AVAILABLE RECORDS -
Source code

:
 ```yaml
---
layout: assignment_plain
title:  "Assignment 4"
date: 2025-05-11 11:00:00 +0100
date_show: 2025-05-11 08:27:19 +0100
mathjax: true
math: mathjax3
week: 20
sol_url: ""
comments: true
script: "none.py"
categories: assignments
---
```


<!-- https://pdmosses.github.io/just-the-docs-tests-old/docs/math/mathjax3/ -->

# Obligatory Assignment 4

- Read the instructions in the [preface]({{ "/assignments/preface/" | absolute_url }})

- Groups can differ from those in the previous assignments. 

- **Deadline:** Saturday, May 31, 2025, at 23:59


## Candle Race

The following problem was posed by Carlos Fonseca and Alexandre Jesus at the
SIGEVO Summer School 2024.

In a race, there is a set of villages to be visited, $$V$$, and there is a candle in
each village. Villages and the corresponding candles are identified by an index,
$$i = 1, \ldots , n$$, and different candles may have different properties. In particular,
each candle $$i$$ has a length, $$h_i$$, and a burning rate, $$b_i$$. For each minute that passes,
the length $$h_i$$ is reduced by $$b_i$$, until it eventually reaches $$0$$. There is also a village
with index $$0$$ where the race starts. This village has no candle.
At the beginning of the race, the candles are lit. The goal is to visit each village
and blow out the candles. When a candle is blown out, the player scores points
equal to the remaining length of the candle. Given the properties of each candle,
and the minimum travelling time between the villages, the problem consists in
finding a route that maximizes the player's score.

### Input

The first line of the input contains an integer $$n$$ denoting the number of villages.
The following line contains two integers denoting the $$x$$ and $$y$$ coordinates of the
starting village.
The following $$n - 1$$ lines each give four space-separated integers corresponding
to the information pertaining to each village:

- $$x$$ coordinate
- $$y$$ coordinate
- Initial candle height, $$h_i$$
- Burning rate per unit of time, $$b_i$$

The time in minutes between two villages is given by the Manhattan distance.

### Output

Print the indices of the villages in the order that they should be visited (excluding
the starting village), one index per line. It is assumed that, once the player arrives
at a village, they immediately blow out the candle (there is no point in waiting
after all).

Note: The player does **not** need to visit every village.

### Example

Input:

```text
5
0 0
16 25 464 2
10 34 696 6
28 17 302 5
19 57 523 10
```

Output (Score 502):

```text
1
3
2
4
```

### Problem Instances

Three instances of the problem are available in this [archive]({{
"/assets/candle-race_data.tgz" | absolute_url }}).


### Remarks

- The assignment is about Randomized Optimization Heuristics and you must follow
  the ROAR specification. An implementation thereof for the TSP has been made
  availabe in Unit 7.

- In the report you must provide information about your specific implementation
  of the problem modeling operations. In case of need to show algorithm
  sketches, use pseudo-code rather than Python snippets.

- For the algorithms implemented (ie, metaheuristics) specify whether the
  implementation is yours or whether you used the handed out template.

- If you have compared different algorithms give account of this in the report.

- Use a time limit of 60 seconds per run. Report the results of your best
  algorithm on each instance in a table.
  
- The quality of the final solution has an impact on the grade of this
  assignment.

EXERCISE DIRECTIONS - Reproducing the whole listing above is not the task. Copy exactly only the lines from the one with "- Initial candle height, $$h_i$$" to the one with "availabe in Unit 7.", both kept.

OUTPUT -
- Initial candle height, $$h_i$$
- Burning rate per unit of time, $$b_i$$

The time in minutes between two villages is given by the Manhattan distance.

### Output

Print the indices of the villages in the order that they should be visited (excluding
the starting village), one index per line. It is assumed that, once the player arrives
at a village, they immediately blow out the candle (there is no point in waiting
after all).

Note: The player does **not** need to visit every village.

### Example

Input:

```text
5
0 0
16 25 464 2
10 34 696 6
28 17 302 5
19 57 523 10
```

Output (Score 502):

```text
1
3
2
4
```

### Problem Instances

Three instances of the problem are available in this [archive]({{
"/assets/candle-race_data.tgz" | absolute_url }}).


### Remarks

- The assignment is about Randomized Optimization Heuristics and you must follow
  the ROAR specification. An implementation thereof for the TSP has been made
  availabe in Unit 7.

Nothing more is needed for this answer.